* DIRECTIONS FOR THIS TASK *
Across the following data, state how many lines include the word "gilt". Provide the number alone.

- - - -

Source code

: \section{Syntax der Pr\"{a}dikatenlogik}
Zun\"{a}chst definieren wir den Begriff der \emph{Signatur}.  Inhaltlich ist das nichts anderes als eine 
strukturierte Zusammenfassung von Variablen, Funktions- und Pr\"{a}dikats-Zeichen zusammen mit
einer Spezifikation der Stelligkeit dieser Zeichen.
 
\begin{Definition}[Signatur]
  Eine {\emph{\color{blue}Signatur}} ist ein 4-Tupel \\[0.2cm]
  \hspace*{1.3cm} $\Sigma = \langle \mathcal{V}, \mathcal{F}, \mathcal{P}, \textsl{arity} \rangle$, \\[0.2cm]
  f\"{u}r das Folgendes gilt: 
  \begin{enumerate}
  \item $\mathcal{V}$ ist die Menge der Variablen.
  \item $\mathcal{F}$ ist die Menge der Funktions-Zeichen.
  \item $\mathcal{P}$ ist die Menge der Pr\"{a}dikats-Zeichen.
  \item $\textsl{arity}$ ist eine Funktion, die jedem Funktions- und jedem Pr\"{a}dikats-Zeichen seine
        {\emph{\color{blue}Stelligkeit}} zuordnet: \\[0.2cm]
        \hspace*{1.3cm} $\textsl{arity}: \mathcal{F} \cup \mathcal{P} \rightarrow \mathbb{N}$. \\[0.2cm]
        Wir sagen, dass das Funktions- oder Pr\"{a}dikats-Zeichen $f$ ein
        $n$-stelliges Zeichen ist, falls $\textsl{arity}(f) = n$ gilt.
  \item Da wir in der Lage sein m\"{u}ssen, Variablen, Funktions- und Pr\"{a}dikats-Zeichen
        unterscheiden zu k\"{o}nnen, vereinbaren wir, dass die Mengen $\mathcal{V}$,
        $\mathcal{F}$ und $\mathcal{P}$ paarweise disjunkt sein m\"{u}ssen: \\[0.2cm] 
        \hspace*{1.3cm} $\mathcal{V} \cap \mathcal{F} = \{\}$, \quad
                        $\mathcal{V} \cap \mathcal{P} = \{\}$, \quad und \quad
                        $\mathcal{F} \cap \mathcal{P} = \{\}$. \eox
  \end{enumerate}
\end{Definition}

- - - -

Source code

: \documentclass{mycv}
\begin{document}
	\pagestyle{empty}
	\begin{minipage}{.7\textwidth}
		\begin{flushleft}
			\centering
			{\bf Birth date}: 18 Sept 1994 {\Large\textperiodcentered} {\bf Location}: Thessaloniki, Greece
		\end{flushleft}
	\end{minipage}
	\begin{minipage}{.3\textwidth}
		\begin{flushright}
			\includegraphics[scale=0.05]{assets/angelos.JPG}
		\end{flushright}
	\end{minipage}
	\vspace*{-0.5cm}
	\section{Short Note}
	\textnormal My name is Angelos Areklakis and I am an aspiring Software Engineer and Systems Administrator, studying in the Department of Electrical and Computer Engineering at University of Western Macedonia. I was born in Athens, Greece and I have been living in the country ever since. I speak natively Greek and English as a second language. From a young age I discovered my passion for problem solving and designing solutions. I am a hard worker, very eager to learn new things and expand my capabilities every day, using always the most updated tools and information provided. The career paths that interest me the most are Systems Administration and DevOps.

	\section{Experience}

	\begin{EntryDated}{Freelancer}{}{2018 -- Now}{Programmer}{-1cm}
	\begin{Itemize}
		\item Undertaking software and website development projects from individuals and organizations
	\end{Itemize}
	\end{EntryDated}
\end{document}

- - - -

* RESPONSE *
2